» **Assignment**
Output exactly the lines between the line that contains "Freereader is free" and the last line of the material, counting both.

» **Study material**
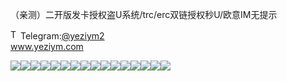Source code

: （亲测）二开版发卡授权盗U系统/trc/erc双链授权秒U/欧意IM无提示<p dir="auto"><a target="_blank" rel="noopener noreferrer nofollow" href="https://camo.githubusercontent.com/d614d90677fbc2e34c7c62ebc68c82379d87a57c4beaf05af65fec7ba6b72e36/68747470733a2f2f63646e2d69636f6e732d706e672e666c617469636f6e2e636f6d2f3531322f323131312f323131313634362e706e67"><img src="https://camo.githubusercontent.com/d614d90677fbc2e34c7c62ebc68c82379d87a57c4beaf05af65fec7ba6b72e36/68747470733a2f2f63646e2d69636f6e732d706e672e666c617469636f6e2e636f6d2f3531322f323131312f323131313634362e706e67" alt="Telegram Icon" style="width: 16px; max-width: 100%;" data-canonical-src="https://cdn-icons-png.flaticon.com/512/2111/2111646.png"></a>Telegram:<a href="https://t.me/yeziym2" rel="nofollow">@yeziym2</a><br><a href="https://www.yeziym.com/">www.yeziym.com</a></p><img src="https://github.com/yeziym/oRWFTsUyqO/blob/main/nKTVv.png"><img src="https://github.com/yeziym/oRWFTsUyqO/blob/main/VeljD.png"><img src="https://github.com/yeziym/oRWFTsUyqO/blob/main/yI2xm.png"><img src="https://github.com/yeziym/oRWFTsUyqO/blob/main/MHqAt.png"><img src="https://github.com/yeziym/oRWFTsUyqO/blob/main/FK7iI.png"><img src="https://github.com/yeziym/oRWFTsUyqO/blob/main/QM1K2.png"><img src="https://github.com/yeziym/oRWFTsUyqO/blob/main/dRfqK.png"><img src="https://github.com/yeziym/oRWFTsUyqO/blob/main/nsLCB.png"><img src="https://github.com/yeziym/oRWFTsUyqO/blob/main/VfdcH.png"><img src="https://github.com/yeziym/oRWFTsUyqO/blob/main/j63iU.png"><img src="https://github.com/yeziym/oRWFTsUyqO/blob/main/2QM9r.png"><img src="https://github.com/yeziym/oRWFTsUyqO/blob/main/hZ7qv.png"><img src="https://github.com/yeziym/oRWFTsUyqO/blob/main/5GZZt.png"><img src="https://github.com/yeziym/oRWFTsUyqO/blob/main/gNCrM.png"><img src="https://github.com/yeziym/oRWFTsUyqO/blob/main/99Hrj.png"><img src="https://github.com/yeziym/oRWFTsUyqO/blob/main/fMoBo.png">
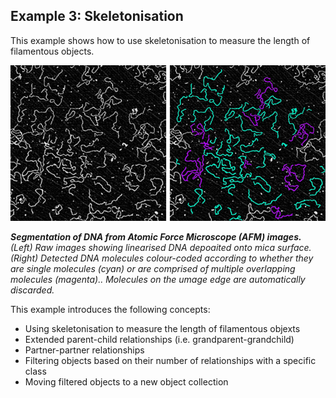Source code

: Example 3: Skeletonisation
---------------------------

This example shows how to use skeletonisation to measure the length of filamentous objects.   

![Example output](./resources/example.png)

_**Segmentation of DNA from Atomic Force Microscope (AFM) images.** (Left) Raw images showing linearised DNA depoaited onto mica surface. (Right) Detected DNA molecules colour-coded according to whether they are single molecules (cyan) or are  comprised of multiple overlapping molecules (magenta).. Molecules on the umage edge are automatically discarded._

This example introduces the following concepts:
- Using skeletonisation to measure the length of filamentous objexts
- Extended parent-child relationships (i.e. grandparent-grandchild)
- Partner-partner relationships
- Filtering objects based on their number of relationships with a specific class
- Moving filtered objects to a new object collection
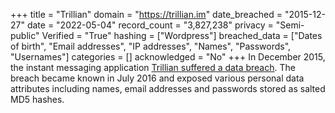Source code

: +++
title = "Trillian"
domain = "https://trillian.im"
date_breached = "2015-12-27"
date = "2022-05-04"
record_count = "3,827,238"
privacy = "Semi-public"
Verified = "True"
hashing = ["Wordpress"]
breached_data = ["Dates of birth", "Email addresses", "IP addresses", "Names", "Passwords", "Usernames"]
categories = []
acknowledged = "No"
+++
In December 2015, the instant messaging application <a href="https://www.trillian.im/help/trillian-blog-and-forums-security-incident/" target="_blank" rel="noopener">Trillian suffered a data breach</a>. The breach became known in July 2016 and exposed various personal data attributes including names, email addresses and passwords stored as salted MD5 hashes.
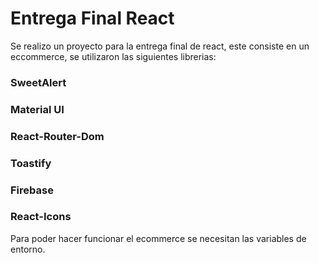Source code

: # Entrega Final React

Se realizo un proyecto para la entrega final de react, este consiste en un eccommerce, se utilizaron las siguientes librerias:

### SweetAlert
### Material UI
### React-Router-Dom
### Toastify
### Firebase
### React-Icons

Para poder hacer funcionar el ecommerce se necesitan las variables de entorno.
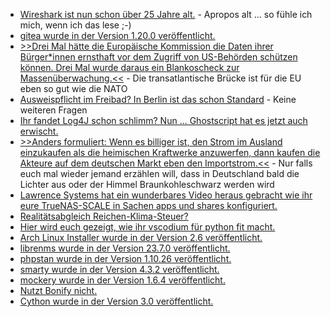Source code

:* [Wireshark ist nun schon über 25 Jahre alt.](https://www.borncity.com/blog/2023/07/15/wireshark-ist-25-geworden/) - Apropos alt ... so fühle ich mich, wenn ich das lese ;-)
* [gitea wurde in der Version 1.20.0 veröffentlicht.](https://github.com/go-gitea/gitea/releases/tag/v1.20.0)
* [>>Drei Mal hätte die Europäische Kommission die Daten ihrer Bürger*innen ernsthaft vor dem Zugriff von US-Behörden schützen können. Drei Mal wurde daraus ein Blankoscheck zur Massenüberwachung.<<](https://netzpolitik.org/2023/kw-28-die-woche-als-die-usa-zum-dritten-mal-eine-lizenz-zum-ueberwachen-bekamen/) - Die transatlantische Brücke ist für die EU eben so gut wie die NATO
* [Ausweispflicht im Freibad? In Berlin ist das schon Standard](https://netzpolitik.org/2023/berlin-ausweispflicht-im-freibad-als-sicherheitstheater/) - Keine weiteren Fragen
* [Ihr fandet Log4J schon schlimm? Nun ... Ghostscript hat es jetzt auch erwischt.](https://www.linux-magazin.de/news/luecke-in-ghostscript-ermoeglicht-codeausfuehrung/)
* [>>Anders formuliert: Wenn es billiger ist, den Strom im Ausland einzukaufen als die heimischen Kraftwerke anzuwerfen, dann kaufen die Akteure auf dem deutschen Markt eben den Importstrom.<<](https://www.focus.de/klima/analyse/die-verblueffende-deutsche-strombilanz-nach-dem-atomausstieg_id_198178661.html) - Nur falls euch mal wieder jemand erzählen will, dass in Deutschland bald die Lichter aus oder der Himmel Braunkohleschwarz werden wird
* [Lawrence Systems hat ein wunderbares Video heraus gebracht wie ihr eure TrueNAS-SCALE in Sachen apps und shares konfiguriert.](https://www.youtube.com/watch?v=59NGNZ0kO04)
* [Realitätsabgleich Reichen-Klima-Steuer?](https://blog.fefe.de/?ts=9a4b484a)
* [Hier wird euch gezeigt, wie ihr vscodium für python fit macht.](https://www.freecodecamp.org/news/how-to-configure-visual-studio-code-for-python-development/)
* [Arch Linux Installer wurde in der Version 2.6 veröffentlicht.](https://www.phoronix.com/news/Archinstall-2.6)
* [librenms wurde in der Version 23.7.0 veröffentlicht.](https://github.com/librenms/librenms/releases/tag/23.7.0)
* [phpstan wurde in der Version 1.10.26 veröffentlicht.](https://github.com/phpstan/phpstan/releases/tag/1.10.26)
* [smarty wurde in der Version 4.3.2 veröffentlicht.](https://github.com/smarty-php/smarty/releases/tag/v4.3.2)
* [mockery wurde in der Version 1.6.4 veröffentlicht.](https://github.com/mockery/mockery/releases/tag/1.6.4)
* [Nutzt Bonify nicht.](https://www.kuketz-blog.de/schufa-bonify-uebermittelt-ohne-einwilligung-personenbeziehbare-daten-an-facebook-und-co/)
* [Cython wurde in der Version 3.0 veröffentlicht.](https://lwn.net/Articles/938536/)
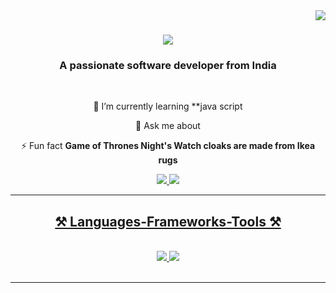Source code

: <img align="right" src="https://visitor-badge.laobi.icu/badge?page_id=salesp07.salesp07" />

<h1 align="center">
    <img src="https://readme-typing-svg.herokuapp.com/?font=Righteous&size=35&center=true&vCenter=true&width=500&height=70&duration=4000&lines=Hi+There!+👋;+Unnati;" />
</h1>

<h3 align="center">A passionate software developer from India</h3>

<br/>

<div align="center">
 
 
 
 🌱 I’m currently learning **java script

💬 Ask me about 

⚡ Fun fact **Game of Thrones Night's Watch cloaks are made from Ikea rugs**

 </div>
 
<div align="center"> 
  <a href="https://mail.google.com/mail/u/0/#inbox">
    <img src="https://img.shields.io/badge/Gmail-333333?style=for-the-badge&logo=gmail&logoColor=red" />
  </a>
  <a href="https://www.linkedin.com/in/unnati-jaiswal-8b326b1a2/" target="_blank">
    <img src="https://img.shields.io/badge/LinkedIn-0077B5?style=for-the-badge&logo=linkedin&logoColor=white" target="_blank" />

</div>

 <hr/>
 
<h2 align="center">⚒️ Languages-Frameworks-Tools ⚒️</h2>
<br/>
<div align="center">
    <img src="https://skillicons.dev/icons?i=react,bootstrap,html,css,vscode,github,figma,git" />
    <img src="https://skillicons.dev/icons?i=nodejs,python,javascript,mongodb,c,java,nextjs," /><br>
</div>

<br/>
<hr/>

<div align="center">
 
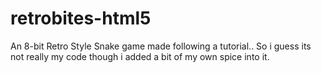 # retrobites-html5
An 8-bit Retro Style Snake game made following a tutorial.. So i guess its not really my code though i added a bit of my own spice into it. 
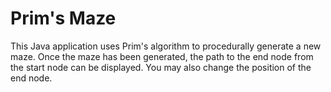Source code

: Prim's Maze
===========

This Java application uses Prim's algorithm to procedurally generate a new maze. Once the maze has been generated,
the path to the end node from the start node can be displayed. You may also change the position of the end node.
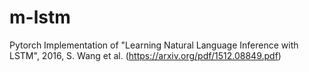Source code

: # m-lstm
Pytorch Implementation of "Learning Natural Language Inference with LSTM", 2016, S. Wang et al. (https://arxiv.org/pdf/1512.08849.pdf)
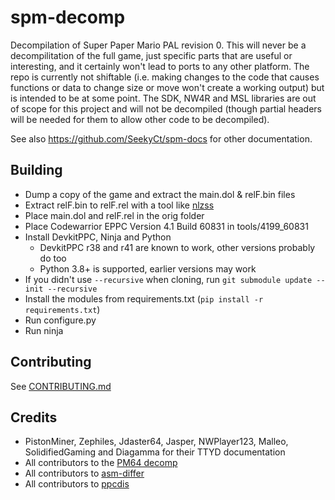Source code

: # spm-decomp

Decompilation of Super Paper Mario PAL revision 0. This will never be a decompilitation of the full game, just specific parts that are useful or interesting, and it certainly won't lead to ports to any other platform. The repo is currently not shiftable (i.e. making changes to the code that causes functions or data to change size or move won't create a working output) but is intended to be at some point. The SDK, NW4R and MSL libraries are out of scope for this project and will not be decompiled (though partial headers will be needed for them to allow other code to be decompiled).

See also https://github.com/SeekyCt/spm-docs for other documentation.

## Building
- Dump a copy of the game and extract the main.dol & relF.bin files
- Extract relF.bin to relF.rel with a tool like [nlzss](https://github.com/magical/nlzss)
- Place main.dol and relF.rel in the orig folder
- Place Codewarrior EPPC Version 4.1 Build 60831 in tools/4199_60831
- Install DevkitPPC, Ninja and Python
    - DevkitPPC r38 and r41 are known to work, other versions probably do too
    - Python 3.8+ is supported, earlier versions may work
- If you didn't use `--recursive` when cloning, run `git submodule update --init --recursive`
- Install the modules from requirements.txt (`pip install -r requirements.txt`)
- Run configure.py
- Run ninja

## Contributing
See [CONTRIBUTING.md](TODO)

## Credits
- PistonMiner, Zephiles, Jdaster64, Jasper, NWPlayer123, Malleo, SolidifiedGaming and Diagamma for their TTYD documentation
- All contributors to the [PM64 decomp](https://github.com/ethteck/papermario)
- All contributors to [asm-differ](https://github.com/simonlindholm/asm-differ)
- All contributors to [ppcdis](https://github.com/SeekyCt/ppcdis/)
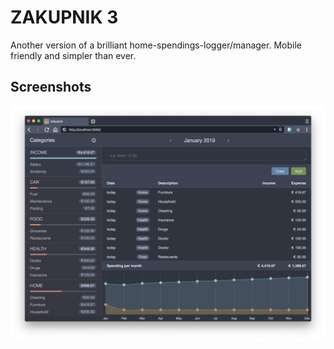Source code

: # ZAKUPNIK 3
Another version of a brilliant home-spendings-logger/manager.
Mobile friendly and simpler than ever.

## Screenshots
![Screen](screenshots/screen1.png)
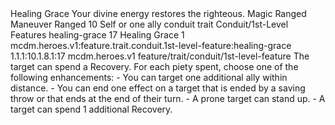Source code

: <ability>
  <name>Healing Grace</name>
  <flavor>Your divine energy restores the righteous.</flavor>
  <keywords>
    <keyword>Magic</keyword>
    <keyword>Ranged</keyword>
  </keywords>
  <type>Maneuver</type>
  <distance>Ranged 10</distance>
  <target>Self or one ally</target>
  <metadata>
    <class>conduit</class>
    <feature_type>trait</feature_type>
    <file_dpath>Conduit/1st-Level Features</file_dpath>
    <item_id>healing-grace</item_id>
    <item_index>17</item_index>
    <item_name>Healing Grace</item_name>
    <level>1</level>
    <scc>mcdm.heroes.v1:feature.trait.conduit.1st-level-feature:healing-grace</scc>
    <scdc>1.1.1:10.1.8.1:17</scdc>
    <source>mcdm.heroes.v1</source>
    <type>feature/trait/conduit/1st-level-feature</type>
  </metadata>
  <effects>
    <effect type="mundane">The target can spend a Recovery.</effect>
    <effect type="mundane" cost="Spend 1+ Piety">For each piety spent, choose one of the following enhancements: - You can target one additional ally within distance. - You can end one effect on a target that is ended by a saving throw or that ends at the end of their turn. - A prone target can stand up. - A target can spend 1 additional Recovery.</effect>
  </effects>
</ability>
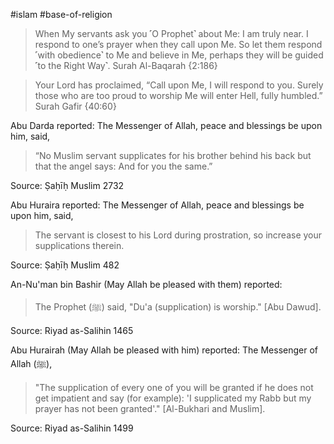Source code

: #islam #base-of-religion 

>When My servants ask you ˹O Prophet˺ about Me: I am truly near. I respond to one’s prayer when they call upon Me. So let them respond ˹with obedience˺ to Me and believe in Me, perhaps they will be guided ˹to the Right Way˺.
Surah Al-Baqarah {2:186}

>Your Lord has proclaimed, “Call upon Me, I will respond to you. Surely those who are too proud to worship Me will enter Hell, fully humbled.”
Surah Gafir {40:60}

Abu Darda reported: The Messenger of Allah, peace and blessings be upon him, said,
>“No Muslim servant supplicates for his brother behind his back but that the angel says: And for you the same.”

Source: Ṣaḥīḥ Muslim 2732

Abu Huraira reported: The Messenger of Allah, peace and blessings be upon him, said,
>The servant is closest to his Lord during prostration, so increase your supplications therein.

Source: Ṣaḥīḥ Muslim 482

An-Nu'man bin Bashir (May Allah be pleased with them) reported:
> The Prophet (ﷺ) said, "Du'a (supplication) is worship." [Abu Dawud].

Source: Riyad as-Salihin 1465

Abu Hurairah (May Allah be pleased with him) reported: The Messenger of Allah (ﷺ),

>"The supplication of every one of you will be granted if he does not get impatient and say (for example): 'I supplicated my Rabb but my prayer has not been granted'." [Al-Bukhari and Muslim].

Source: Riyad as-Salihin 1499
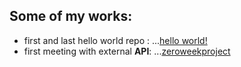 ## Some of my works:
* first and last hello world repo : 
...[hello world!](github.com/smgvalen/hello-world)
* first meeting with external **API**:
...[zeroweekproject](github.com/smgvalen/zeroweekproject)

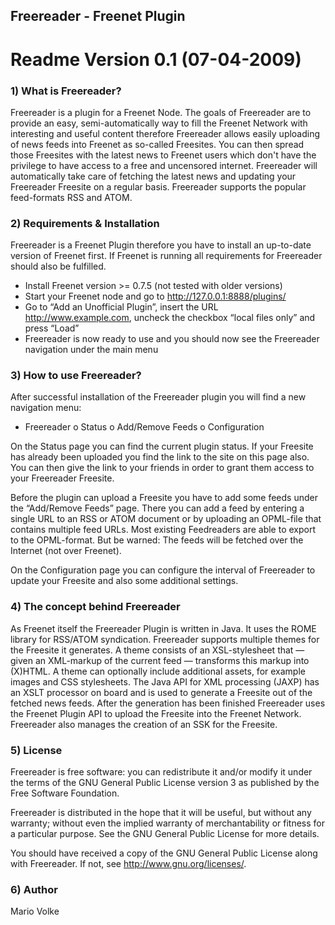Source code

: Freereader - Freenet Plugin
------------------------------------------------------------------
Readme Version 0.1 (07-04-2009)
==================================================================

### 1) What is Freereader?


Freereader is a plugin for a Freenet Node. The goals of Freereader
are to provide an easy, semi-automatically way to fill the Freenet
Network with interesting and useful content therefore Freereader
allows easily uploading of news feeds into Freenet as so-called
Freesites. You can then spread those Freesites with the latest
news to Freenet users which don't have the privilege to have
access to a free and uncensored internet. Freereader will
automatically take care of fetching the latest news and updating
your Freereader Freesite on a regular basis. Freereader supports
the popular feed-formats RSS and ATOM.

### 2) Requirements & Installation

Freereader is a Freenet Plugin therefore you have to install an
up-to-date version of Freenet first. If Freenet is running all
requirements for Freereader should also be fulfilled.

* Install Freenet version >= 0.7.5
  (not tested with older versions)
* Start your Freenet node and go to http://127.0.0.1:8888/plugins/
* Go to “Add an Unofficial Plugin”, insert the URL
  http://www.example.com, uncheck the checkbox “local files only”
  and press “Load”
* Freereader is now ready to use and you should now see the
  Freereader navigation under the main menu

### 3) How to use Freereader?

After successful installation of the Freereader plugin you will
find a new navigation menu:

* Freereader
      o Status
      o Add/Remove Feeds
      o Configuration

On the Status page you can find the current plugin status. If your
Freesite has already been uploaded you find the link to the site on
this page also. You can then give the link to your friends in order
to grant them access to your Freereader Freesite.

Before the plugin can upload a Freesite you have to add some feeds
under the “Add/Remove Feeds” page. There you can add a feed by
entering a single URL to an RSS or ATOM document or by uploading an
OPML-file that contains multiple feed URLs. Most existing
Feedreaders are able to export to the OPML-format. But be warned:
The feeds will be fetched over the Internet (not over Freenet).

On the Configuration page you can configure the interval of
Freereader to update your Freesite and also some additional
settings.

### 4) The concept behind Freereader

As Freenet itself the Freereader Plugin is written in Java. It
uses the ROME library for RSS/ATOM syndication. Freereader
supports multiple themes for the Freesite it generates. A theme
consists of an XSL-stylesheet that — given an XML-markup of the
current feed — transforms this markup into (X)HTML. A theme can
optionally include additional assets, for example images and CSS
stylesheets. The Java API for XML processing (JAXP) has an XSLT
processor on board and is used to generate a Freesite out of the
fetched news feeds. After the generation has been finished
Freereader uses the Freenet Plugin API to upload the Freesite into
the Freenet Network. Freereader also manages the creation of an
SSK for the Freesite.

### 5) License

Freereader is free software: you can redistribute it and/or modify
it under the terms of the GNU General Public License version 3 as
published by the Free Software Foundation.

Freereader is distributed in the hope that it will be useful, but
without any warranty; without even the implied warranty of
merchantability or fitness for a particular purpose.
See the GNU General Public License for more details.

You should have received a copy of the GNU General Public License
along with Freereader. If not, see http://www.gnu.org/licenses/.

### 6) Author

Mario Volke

» **Task response**
Freereader is free software: you can redistribute it and/or modify
it under the terms of the GNU General Public License version 3 as
published by the Free Software Foundation.

Freereader is distributed in the hope that it will be useful, but
without any warranty; without even the implied warranty of
merchantability or fitness for a particular purpose.
See the GNU General Public License for more details.

You should have received a copy of the GNU General Public License
along with Freereader. If not, see http://www.gnu.org/licenses/.

### 6) Author

Mario Volke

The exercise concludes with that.